We have set up a separate entity in India focusing on the EV charging business. In this context, our platform is used to maximize usage of renewable energy for the purpose of EV charging, making it a profitable business for EV charging operators and DISCOMs alike. The solution is supported by an EV charging app that facilitates the entire EV charging experience.
Hygge Energy Signed MoU with Think Gas to set up ‘Zero Emission Electric Mobility’ Solution, what is the way forward and strategic focus behind this deal?
Hygge’s platform is supporting the reduction of carbon content in transportation, commensurate with THINK Gas’s vision. When their CNG stations are equipped with further clean energy initiatives like EV charging through Hygge’s software platform, it will further enhance the clean energy experience, thereby strengthening the clean energy ecosystem.
With the help of Hygge’s platform, the experience of CNG filling can become smooth and streamlined by taking away the queueing and waiting time at filling stations through advance slot booking. The platform will also source renewable energy for EV charging, and hence maximize carbon credits for companies like THINK Gas in the clean fuel business.
Kindly elaborate on how distributed generation and the smart grid can come as a saviour for extensive energy access?
Although grid infrastructure has reached most remote areas in the country, a lot of villages suffer from prolonged blackouts and poor quality of electricity. Setting up distributed renewable generation such as solar PV and storage, and tracking, measuring and optimizing the generation based on applications, ensures energy accessibility.
One such project we are working on is based in Sohrarim village in the East Khasi Hills, Meghalaya. This project is in collaboration with UC Berkeley’s Smart Village Movement (SVM) and the Government of Meghalaya, and is being driven by the vision of Chief Minister Conrad Sangma. We are working towards creating a self-sustaining remote community empowered by Hygge Energy’s platform. Through this partnership and our renewable models, we want to bring not only clean, sustainable and affordable electricity to the villages and remote communities of Meghalaya, but also focus on improving the quality of life in these areas by offering Hygge Energy’s platform for peer-to-peer trading of surplus clean energy harvested. In addition to promoting clean energy as the preferred choice for communities while enabling these schools to earn financial returns, we endeavour to create a social impact as well.
We aim to make the villages grid-independent to ensure local energy reliability, empower these villages to manage their electricity usage, and contribute to the growth of the local economy with a solution that is sustainable, scalable, adaptable and commercially profitable. We have also received interest from other state governments to use a similar business model to develop a water potability solution by providing harvested and optimized surplus electricity enabled by the Hygge Platform.
What kind of challenges the renewable industry is facing and how can be resolved?
The problems are multifold. Over 700 cities in 53 countries have committed to halve emissions by 2030 and reach net-zero by 2050. And yet, municipalities play no part in the distributed renewable energy business model, giving them no leverage to achieve this goal. Payback for solar PV can easily cross a decade, which is clearly not sufficient and an unattractive investment. Battery storage is not financeable due to lack of bankable revenue earning opportunity. Utilities oppose net metering programs because customers face very high electricity bills; moreover, net metering only benefits the developers, and leaves out every other stakeholder.
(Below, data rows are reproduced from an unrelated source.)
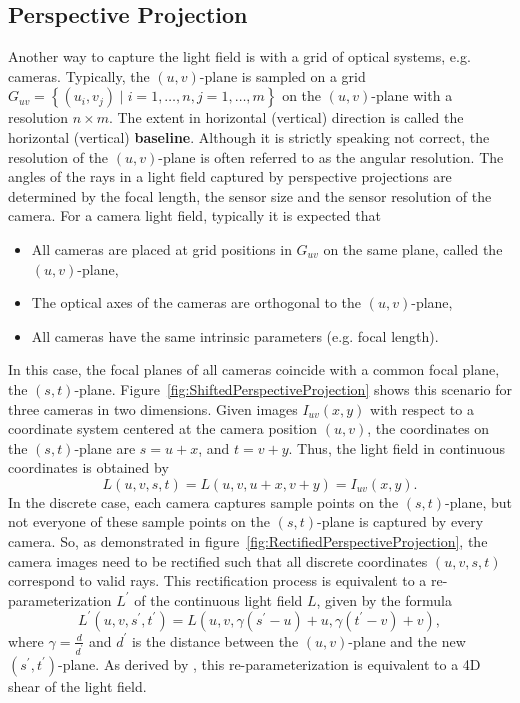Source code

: \subsection*{Perspective Projection}
\begin{sloppypar}
	Another way to capture the light field is with a grid of optical systems, e.g. cameras.
	Typically, the $(u, v)$-plane is sampled on a grid $G_{uv} = \left \{ \left( u_i, v_j \right) \mid i = 1,\dots, n, j = 1, \dots, m\right \}$ on the $(u, v)$-plane with a resolution $n \times m$.
	The extent in horizontal (vertical) direction is called the horizontal (vertical) \textbf{baseline}.
	Although it is strictly speaking not correct, the resolution of the $(u, v)$-plane is often referred to as the angular resolution. 
	The angles of the rays in a light field captured by perspective projections are determined by the focal length, the sensor size and the sensor resolution of the camera.
	For a camera light field, typically it is expected that
	\begin{itemize}
		\item All cameras are placed at grid positions in $G_{uv}$ on the same plane, called the $(u, v)$-plane, 
		\item The optical axes of the cameras are orthogonal to the $(u, v)$-plane, 
		\item All cameras have the same intrinsic parameters (e.g. focal length).
	\end{itemize}
\end{sloppypar}
\noindent
In this case, the focal planes of all cameras coincide with a common focal plane, the $(s, t)$-plane.
Figure~\ref{fig:ShiftedPerspectiveProjection} shows this scenario for three cameras in two dimensions.
Given images $I_{uv}(x, y)$ with respect to a coordinate system centered at the camera position $(u, v)$, the coordinates on the $(s, t)$-plane are $s = u + x$, and $t = v + y$.
Thus, the light field in continuous coordinates is obtained by 
\begin{equation}
	L(u, v, s, t) = L(u, v, u + x, v + y) = I_{uv}(x, y).
\end{equation}
In the discrete case, each camera captures sample points on the $(s, t)$-plane, but not everyone of these sample points on the $(s, t)$-plane is captured by every camera.
So, as demonstrated in figure~\ref*{fig:RectifiedPerspectiveProjection}, the camera images need to be rectified such that all discrete coordinates $(u, v, s, t)$ correspond to valid rays.
This rectification process is equivalent to a re-parameterization $L^\prime$ of the continuous light field $L$, given by the formula
\begin{equation}\label{eq:two_plane_reparameterization}
	L^\prime (u, v, s^\prime, t^\prime) = L \left(u, v, \gamma (s^\prime - u) + u, \gamma (t^\prime - v) + v \right), 
\end{equation}
where $\gamma = \frac{d}{d^\prime}$ and $d^\prime$ is the distance between the $(u, v)$-plane and the new \mbox{$(s^\prime, t^\prime)$-plane}.
As derived by \cite{DynamicallyReparameterizedLF}, this re-parameterization is equivalent to a 4D shear of the light field.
Hygge Energy aims to solve these problems by creating an equitable share of renewable energy among all stakeholders. To achieve this, we partner with utilities. It all begins with the Hygge Box, our proprietary IoT device that is sent to each participant in the program. The Hygge Box records the energy generated, consumed, and exported. Our platform facilitates the energy trading so that solar generation owners can sell their energy to non-solar consumers in their community. Utilities install local battery storage in the community, which physically trades the energy. Since solar generation owners sell their own surplus renewable energy to their neighbours, they are able to earn payback on their investment at a much faster rate. Utilities are able to restore their revenues by compensation from local energy trading, making it easy to justify their investment in local battery storage. As a result, non-solar consumers pay a fair and affordable electricity bill. Lastly, developers see the same profitable solar economics as before, except battery storage is now financeable due to continuous & bankable usage in local energy trading.
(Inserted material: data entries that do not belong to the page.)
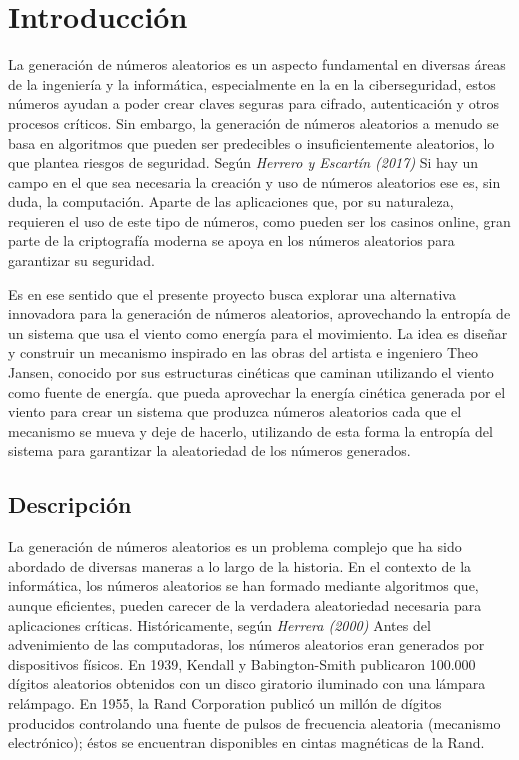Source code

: \section{Introducción}
La generación de números aleatorios es un aspecto fundamental en diversas áreas de la ingeniería y la informática, especialmente en la en la ciberseguridad, estos números ayudan a poder crear claves seguras para cifrado, autenticación y otros procesos críticos. Sin embargo, la generación de números aleatorios a menudo se basa en algoritmos que pueden ser predecibles o insuficientemente aleatorios, lo que plantea riesgos de seguridad. Según \textit{Herrero y Escartín (2017)} Si hay un campo en el que sea necesaria la creación y uso de números aleatorios ese es, sin duda, la computación. Aparte de las aplicaciones que, por su naturaleza, requieren el uso de este tipo de números, como pueden ser los casinos online, gran parte de la criptografía moderna se apoya en los números aleatorios para garantizar su seguridad. \cite{herrero2017fisica}

Es en ese sentido que el presente proyecto busca explorar una alternativa innovadora para la generación de números aleatorios, aprovechando la entropía de un sistema que usa el viento como energía para el movimiento. La idea es diseñar y construir un mecanismo inspirado en las obras del artista e ingeniero Theo Jansen, conocido por sus estructuras cinéticas que caminan utilizando el viento como fuente de energía. \cite{Nansai2013} que pueda aprovechar la energía cinética generada por el viento para crear un sistema que produzca números aleatorios cada que el mecanismo se mueva y deje de hacerlo, utilizando de esta forma la entropía del sistema para garantizar la aleatoriedad de los números generados. \cite{PachecoHernndez2021}

\subsection{Descripción}

La generación de números aleatorios es un problema complejo que ha sido abordado de diversas maneras a lo largo de la historia. En el contexto de la informática, los números aleatorios se han formado mediante algoritmos que, aunque eficientes, pueden carecer de la verdadera aleatoriedad necesaria para aplicaciones críticas. Históricamente, según \textit{Herrera (2000)} Antes del advenimiento de las computadoras, los números aleatorios eran generados por dispositivos físicos. En 1939, Kendall y Babington-Smith publicaron 100.000 dígitos aleatorios obtenidos con un disco giratorio iluminado con una lámpara relámpago. En 1955, la Rand Corporation publicó un millón de dígitos producidos controlando una fuente de pulsos de frecuencia aleatoria (mecanismo electrónico); éstos se encuentran disponibles en cintas magnéticas de la Rand. \cite{herrera2000numeros}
EV charging business is not profitable today in India. Our India entity aims to address this by using our software platform for the EV charging use case. When EV charging infrastructure is set up, the grid requires transformer upgrade, which costs a tremendous amount of money. Increased transformer size results in higher sanctioned load and electricity bills as well. The load factor on the grid is too high; as demand peaks for EV charging, the grid may not have the capacity to support it. There is also a lack of aggregation of carbon credits. The individual EV charging station operators are not in a position to consolidate carbon credits for monetization.
We aim to solve these problems through our software platform as well. With the help of the Hygge Box, it tracks the consumption and supply of renewable energy in real-time. Integration of rooftop solar reduces pressure on the distribution grid. There is also a great issue of non-performing renewable energy assets: because of the large number of outstanding payments due to renewable energy owners, the government fears that many projects run a high risk of becoming NPAs. The dues were pegged at Rs 9,403.58 crore at the end of 2019. In our model, non-performing renewable energy assets are utilized to provide grid parity rates. There is flexibility to charge a price that provides attractive ROI, and the ROI becomes even more attractive by tapping into the carbon trading market.
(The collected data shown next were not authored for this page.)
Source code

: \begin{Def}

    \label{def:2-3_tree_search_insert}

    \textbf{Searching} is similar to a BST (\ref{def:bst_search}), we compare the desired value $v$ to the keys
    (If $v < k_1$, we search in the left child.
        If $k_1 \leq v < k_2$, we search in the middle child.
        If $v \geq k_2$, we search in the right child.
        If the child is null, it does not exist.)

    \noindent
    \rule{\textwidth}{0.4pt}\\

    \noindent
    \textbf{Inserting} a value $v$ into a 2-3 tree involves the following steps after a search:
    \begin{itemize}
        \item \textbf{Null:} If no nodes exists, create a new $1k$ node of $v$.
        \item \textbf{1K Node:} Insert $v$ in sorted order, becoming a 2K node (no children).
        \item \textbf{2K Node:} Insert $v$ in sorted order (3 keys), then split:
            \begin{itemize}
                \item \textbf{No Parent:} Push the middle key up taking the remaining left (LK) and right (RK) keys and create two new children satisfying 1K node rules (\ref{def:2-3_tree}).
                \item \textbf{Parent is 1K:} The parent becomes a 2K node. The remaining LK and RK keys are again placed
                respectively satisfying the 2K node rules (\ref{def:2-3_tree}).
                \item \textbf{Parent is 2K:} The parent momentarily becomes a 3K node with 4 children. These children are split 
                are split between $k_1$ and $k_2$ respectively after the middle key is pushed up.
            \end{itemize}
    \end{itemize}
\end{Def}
What are your future plans for business growth?
We are a B2B company that is focused on India as a potentially high-growth market. Our solution enables small entrepreneurs and corporates to hit the ground running with our next-gen EV charging solution that requires very little investment and yields high profitability. We are already in discussion with multiple fuel station retail companies to support their EV charging initiatives, and also help them create carbon offset at the corporate level. The same holds true for large campuses and national-level companies.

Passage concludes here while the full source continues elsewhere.